Soon an opportunity presented itself that would allow the full scope of his vision to come to life. On a visit to St. Croix, Ben’s parents saw the island’s need for an institute like the one they knew his son aspired to create, and suggested that he explore developing his project there. Ben found a piece of land in dire need of restoration and up for sale. In 2003, the land was purchased and the work began.
With the support of his parents and many dedicated interns and apprentices, Ben converted the neglected pasture into a shining example of permaculture design and holistic land management. The next step was to begin to build a formal program. Although he knew of several universities that offered credit to students for doing sustainable agriculture research and training in the field, Ben wanted to connect to a school more closely aligned with the ethics of permaculture. When he learned that Gaia University was actually founded upon permaculture’s ethics, he initiated a dialogue with Gaia University’s Co-presidents, Andrew Langford and Liora Adler, that ultimately resulted in Ben’s enrollment in a GU master’s program in
Organizing Learning for EcoSocial Regeneration (OLE).
In the course of his learning journey, Gaia University provided Ben and his staff the opportunity to design an accredited degree program in parallel with the development of his residential farming training program,
Ridge to Reef. He was also given tools and resources that helped him reflect on and learn from this experience, which in turn provided him with essential insights into how to run a Gaia University regional center. Ben’s outstanding work has become a valuable resource for many other associates developing centers through the OLE program.
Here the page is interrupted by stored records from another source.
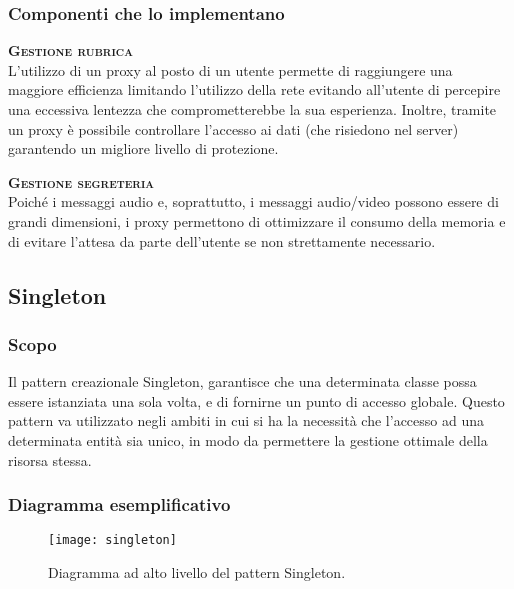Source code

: \subsubsection{Componenti che lo implementano}
\begin{description}
  \item{\bfseries\scshape Gestione rubrica}\\
L'utilizzo di un proxy al posto di un utente permette di raggiungere una maggiore efficienza limitando l'utilizzo della rete evitando all'utente di percepire una eccessiva lentezza che comprometterebbe la sua esperienza. Inoltre, tramite un proxy è possibile controllare l'accesso ai dati (che risiedono nel server) garantendo un migliore livello di protezione.
  \item{\bfseries\scshape Gestione segreteria}\\
Poiché i messaggi audio e, soprattutto, i messaggi audio/video possono essere di grandi dimensioni, i proxy permettono di ottimizzare il consumo della memoria e di evitare l'attesa da parte dell'utente se non strettamente necessario.
\end{description}

\subsection{Singleton}
\subsubsection{Scopo}
Il pattern creazionale Singleton, garantisce che una determinata classe possa essere istanziata una sola volta, e di fornirne un punto di accesso globale. Questo pattern va utilizzato negli ambiti in cui si ha la necessità che l'accesso ad una determinata entità sia unico, in modo da permettere la gestione ottimale della risorsa stessa.

\subsubsection{Diagramma esemplificativo}
\begin{figure}[h]
\centering
\texttt{[image: singleton]}
\caption{Diagramma ad alto livello del pattern Singleton.}\label{fig:singleton}
\end{figure}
In December, 2009, Ben and his staff hosted a Gaia U orientation that was a joyous celebration of Gaia University’s vision and community. VISFI’s breathtaking location and its successful modeling of sustainability education proved inspirational to associates embarking on their own degree pathways. Ben celebrated his graduation at the culmination of this orientation and has since received Gaia University’s blessing to launch Gaia Island. In addition to the continued work of developing Gaia Island, Ben now serves as a main advisor for Gaia U associates.